…Я люблю, когда ко мне на прием приходят двадцатилетние. Совершенно очаровательные, немного растерянные, недовольные носом, губами, скулами, кожей. И я вижу в них себя и своих подруг: мы — студентки, сидим в перерыве между занятиями, совершенно уверенные, что за углом ждет счастье, вот только нужно добыть белье с пуш-ап эффектом. И французскую пудру, для полной гарантии.

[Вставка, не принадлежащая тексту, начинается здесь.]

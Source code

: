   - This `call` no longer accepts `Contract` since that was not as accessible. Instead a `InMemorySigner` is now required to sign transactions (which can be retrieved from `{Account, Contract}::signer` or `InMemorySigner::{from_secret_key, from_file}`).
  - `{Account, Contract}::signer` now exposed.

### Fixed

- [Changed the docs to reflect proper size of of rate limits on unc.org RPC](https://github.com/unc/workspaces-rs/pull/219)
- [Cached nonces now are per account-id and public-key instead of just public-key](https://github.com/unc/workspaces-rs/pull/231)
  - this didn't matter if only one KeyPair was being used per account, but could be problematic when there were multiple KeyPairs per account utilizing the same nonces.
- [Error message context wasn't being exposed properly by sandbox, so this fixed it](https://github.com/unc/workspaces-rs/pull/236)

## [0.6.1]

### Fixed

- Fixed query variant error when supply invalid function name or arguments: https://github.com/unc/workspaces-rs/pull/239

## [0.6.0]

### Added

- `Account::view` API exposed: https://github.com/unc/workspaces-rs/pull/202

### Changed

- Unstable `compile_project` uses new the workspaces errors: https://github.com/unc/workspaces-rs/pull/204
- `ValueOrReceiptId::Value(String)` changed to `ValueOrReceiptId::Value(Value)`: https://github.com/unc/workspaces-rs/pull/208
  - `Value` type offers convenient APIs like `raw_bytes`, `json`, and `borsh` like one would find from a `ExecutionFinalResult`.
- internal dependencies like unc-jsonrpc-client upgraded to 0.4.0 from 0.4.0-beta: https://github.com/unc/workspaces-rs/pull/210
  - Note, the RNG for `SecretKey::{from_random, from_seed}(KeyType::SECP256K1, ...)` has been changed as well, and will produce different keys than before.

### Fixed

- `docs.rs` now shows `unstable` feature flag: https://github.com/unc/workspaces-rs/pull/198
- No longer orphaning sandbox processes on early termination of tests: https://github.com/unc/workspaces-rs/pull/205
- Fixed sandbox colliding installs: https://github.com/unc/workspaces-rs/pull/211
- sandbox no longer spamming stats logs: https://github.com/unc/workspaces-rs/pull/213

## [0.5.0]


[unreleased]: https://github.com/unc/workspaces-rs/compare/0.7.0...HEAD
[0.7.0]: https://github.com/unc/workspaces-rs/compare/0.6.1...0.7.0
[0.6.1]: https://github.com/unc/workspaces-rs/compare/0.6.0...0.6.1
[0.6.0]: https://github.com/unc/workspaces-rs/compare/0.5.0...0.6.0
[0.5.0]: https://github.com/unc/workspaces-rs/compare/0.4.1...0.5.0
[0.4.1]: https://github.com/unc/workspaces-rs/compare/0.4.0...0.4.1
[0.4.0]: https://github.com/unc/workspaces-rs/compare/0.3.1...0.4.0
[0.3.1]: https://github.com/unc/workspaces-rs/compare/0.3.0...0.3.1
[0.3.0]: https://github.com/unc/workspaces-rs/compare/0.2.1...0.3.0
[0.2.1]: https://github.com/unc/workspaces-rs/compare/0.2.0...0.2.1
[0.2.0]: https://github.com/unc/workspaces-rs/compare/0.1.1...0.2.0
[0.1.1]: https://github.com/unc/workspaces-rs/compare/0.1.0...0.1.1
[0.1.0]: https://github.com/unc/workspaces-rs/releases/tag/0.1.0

Мне очень нравятся девушки за тридцать. Эффектные, точно знающие, чего хотят, уверенные в себе. Слегка жесткие, потому что за углом, как выяснилось, кроме счастья пряталось еще кое-что. Перед глазами всплывает картина: я и те же, как пишут в пьесах. Мы сидим в кафе и авторитетно рассуждаем о блестящей карьере и бренности семейной жизни. В итоге выносим вердикт: лучший возраст — это тридцать! Вот прямо так берем и призываем безапелляционно и бескомпромиссно.
А вот когда ко мне записываются девушки за сорок, я вообще остаюсь при полном удовольствии. Почему? Потому что они уважают себя и, что очень важно, окружающих, они красивы, они обожают свои лица, губы, скулы и глаза… И просят только об одном: ни в коем случае не менять черты лица.
Они не требуют чуда, им совершенно неинтересны «косметологические тренды» и комочки Биша. Они не надувают губы и не втягивают щеки, когда фотографируются. Перестают считать калории и потеть за штангой, если нет подходящего настроения. Они, эти девушки за сорок, уже не поглядывают «за угол», где когда-то пряталось счастье пополам с разочарованием, они просто живут и получают от этого удовольствие. Если же ко мне приходят девушки за пятьдесят, то я вспоминаю слова своей мамы. На мой вопрос о том, какой все-таки самый лучший возраст, она отвечала: «Ты удивишься, но лучший возраст — это пятьдесят! Откуда-то появляются огромные силы, женственность, внимание мужчин. Работа становится удовольствием, потому что к пятидесяти ты в своей профессии уже звезда!»
Поэтому, встречаясь сейчас с верными подругами, мы уже не рискуем категорично утверждать, что лучший возраст — это сорок. Поживем — увидим. Тем более что глянец нас почти убедил, что сорок — это новые тридцать. А тридцать — это новые… что? Правильно, двадцать!